Exercise objective ▸
When a line in the material beneath includes the word "methods", add it to the count, and report the count alone.

※ ※ ※

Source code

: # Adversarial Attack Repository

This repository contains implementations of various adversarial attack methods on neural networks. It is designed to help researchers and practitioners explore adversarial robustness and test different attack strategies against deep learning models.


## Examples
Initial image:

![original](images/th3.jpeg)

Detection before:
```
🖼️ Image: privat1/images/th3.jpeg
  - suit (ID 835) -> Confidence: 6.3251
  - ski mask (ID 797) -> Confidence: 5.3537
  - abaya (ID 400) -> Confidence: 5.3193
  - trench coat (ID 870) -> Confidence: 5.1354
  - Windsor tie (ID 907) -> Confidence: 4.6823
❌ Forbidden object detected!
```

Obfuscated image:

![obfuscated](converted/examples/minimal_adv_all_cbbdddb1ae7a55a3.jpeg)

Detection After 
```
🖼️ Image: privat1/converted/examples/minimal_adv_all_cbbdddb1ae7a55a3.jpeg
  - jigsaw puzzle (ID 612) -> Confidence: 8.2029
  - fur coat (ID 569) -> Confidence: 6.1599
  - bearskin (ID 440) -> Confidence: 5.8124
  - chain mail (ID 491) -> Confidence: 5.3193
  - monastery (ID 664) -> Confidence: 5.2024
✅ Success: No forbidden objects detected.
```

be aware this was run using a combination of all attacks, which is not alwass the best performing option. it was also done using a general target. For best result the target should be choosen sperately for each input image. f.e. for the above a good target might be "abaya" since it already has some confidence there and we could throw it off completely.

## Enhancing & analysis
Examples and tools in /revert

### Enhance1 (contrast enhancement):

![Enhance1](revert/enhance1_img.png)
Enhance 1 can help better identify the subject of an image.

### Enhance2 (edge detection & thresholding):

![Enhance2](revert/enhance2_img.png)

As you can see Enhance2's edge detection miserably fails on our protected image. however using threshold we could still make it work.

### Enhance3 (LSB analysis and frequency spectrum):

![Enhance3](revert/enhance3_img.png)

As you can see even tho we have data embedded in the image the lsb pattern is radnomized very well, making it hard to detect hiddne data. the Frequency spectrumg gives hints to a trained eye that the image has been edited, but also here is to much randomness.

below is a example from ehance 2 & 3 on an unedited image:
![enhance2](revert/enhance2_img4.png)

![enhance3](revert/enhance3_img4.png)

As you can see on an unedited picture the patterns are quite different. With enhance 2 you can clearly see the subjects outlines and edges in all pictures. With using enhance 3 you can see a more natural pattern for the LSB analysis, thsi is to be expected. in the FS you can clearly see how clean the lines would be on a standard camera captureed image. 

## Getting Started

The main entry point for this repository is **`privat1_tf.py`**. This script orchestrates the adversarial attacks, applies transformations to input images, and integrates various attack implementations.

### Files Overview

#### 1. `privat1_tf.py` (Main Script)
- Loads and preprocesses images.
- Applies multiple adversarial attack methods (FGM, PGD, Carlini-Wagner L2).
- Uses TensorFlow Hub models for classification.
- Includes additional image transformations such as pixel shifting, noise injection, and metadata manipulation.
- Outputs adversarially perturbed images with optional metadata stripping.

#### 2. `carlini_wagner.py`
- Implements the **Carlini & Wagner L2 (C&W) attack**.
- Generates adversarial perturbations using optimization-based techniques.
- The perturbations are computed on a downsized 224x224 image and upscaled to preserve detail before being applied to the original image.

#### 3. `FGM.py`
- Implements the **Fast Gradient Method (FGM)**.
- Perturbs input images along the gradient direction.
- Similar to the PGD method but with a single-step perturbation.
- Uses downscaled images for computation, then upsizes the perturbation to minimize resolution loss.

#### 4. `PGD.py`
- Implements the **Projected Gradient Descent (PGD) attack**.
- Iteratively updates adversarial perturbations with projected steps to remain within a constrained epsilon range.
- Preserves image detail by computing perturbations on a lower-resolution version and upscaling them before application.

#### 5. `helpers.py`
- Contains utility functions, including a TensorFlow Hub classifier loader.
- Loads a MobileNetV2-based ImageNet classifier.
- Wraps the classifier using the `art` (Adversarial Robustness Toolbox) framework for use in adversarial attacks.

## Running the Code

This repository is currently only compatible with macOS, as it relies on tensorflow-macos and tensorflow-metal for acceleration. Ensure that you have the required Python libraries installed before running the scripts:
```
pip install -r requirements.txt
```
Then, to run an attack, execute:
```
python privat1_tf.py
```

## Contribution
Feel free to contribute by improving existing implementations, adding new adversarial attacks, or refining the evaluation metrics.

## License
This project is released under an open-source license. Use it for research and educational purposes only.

※ ※ ※

Problem solution ▸
2